Voici quelques ouvrages:
-L’autisme
e la compréhension à l’intervention.Théo Peeters, ed dunod, Paris, 2008, 229pages.
-Les jeunes enfants autistes à la garderie et à l’école,stratégies et conseils pour les éducateurs et enseignants, édition Chenelière Education, 2009,Clarissa Willis
-Autisme :deux siècle de polémique, article de la revue sciences humaines, juillet 2009, -Autisme :Etat des lieux et horizons. Sous la direction de Bernard Golse et Pierre Delion, ed erès, 2005, 271pages.
Tu peux également consulté les sites de
-autisme france
-CRA
-ANESM
-HAS
Bien cordialement à toi
L'anesm à publié des recommandations sur la prise en charge des personnes autistes, d'autre part la Haute Autorité en Santé publique dresse un état des lieux des connaissances sur l'autisme.Tu trouvera certainement des réponses à tes questions.Concernant les deux courant dont tu parles, en fait la france est pendant très longtemps restée sur une approche psychanalitique, alors que le reste de l'europe tendait plutôt sur une approche comportementaliste, cela implique forcément des modes de prise en charge très différents.
Voici quelques ouvrages:
-L’autisme
-Les jeunes enfants autistes à la garderie et à l’école,stratégies et conseils pour les éducateurs et enseignants, édition Chenelière Education, 2009,Clarissa Willis
-Autisme :deux siècle de polémique, article de la revue sciences humaines, juillet 2009, -Autisme :Etat des lieux et horizons. Sous la direction de Bernard Golse et Pierre Delion, ed erès, 2005, 271pages.
Tu peux également consulté les sites de
-autisme france
-CRA
-ANESM
-HAS
Bien cordialement à toi
-
Pere Castor
Re: Autisme: méthode comportementaliste et méthode psychanalytique
Bonjour
Vous trouverez des liens vers lkes docs officiels de la haute autorité de santé sur l'autisme, par exemple sur ce site:
http://www.egalited.org/HAS.html
L'opposition entre prise en charge psychodynamique (encore largement majoritaire en France) et prise en charge éducative (utilisée par le reste du monde) est ancienne et difficilement conciliable. En effet, pour résumer très schématiquement les deux approches:
- l'approche psychodynamique (psychanalytique) part du principe que l'autiste se replie volontairement sur lui-même du fait d'angoisses très importantes, angoisses liées à un dysfonctionnement de la relation mère-enfant; de ce fait la thérapie tente d'une part de restaurer le lien avec la mère, censé être déficient, et d'autre part tente de diminuer l'angoisse, censée empecher l'autiste de communiquer. Dans cette approche on va etre guidé par l'idée qu'il ne faut surtout pas trop stimuler l'enfant au risque de l'angoisser en core plus, et qu'il faut attendre qu'il ait envie de parler.

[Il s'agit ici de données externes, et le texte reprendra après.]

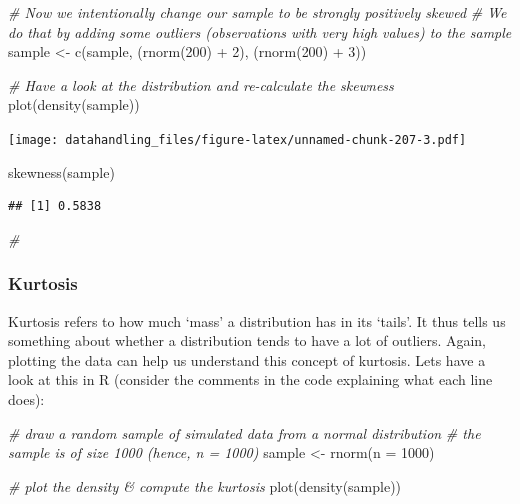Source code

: \documentclass[
  12pt,
]{style/krantz}
\newenvironment{Shaded}{\begin{snugshade}}{\end{snugshade}}
\newcommand{\AttributeTok}[1]{\textcolor[rgb]{0.77,0.63,0.00}{#1}}
\newcommand{\CommentTok}[1]{\textcolor[rgb]{0.56,0.35,0.01}{\textit{#1}}}
\newcommand{\DecValTok}[1]{\textcolor[rgb]{0.00,0.00,0.81}{#1}}
\newcommand{\FunctionTok}[1]{\textcolor[rgb]{0.00,0.00,0.00}{#1}}
\newcommand{\NormalTok}[1]{#1}
\newcommand{\OtherTok}[1]{\textcolor[rgb]{0.56,0.35,0.01}{#1}}
\newcommand{\SpecialCharTok}[1]{\textcolor[rgb]{0.00,0.00,0.00}{#1}}
\begin{document}
\begin{Shaded}
\begin{Highlighting}[]
\CommentTok{\# Now we intentionally change our sample to be strongly positively skewed}
\CommentTok{\# We do that by adding some outliers (observations with very high values) to the sample }
\NormalTok{sample }\OtherTok{\textless{}{-}} \FunctionTok{c}\NormalTok{(sample, (}\FunctionTok{rnorm}\NormalTok{(}\DecValTok{200}\NormalTok{) }\SpecialCharTok{+} \DecValTok{2}\NormalTok{), (}\FunctionTok{rnorm}\NormalTok{(}\DecValTok{200}\NormalTok{) }\SpecialCharTok{+} \DecValTok{3}\NormalTok{))}

\CommentTok{\# Have a look at the distribution and re{-}calculate the skewness}
\FunctionTok{plot}\NormalTok{(}\FunctionTok{density}\NormalTok{(sample))}
\end{Highlighting}
\end{Shaded}

\texttt{[image: datahandling\_files/figure-latex/unnamed-chunk-207-3.pdf]}

\begin{Shaded}
\begin{Highlighting}[]
\FunctionTok{skewness}\NormalTok{(sample)}
\end{Highlighting}
\end{Shaded}

\begin{verbatim}
## [1] 0.5838
\end{verbatim}

\begin{Shaded}
\begin{Highlighting}[]
\CommentTok{\#}
\end{Highlighting}
\end{Shaded}

\hypertarget{kurtosis}{%
\subsubsection{Kurtosis}\label{kurtosis}}

Kurtosis refers to how much `mass' a distribution has in its `tails'. It thus tells us something about whether a distribution tends to have a lot of outliers. Again, plotting the data can help us understand this concept of kurtosis. Lets have a look at this in R (consider the comments in the code explaining what each line does):

\begin{Shaded}
\begin{Highlighting}[]
\CommentTok{\# draw a random sample of simulated data from a normal distribution}
\CommentTok{\# the sample is of size 1000 (hence, n = 1000)}
\NormalTok{sample }\OtherTok{\textless{}{-}} \FunctionTok{rnorm}\NormalTok{(}\AttributeTok{n =} \DecValTok{1000}\NormalTok{)}

\CommentTok{\# plot the density \& compute the kurtosis}
\FunctionTok{plot}\NormalTok{(}\FunctionTok{density}\NormalTok{(sample))}
\end{Highlighting}
\end{Shaded}
\end{document}
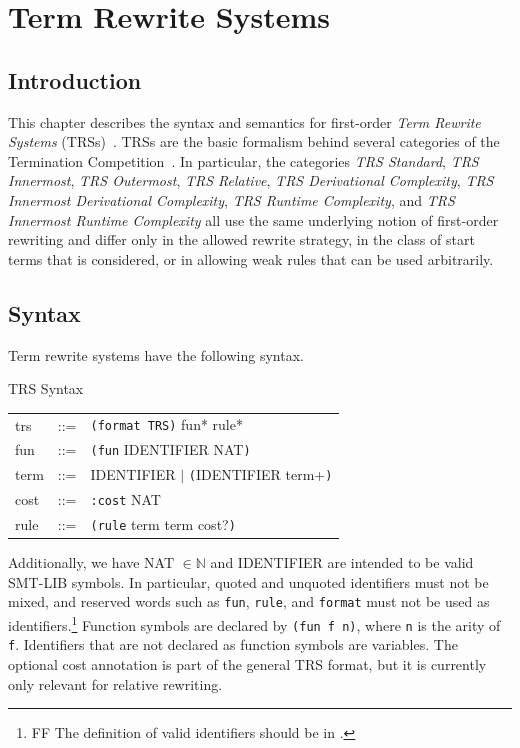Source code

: \chapter{Term Rewrite Systems}\label{chap:TRS}

\section{Introduction}

This chapter describes the syntax and semantics for first-order \emph{Term Rewrite Systems} (TRSs)~\cite{baader1998TermRewriting,terese2003TermRewritingSystems}.
TRSs are the basic formalism behind several categories of the Termination Competition~\cite{giesl2019TerminationComplexityCompetition}.
In particular, the categories \emph{TRS Standard}, \emph{TRS Innermost}, \emph{TRS Outermost}, \emph{TRS Relative}, 
\emph{TRS Derivational Complexity}, \emph{TRS Innermost Derivational Complexity}, \emph{TRS Runtime Complexity}, 
and \emph{TRS Innermost Runtime Complexity} all use the same underlying notion of first-order rewriting 
and differ only in the allowed rewrite strategy, in the class of start terms that is considered, or in allowing weak rules that can be used arbitrarily.


\section{Syntax}

Term rewrite systems have the following syntax.

\begin{grammar}{TRS Syntax}
  \begin{tabular}{lll}
  trs & ::= & \texttt{(format TRS)} fun* rule* \\
  fun & ::= & \texttt{(fun} IDENTIFIER NAT\texttt{)} \\
  term & ::= & IDENTIFIER $|$ \texttt{(}IDENTIFIER term+\texttt{)} \\
  cost & ::= & \texttt{:cost} NAT \\
  rule & ::= & \texttt{(rule} term term cost?\texttt{)} \\
  \end{tabular}
\end{grammar}

\bigskip
Additionally, we have NAT $\in \mathbb{N}$ and IDENTIFIER are intended to be valid SMT-LIB symbols.
In particular, quoted and unquoted identifiers must not be mixed, and reserved words such as 
\texttt{fun}, \texttt{rule}, and \texttt{format} must not be used as identifiers.\footnote{FF The definition of valid identifiers should be in .}
Function symbols are declared by \texttt{(fun f n)}, where \texttt{n} is the arity of \texttt{f}.
Identifiers that are not declared as function symbols are variables.
The optional cost annotation is part of the general TRS format, 
but it is currently only relevant for relative rewriting.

- dans l'approche éducative, on part du principe que l'autisme est un handicap lié à un mauvais développement du cerveau et que l'autiste ne communique pas parce qu'il en est incapable, du fait de dysfonctionnements neurologiques. Les angoisses découlent de l'incapacité à communiquer qui lui rend le monde et les autres totalement incompréhensible (imaginez un enfant de 2 ans laissé dans la rue à Tokyo par exemple et vous aurez une petite idée). La prise en charge doit alors etre éducative, précoce et intensive de manière à apprendre à l'autiste les compétences qu'il est incapable d'acquérir seul et ainsi lui permettre de communiquer. La précocité et l'intensivité de la prise en charge sont recommandées pour tirer parti de la "palsticité cérébrale" de la petite enfance.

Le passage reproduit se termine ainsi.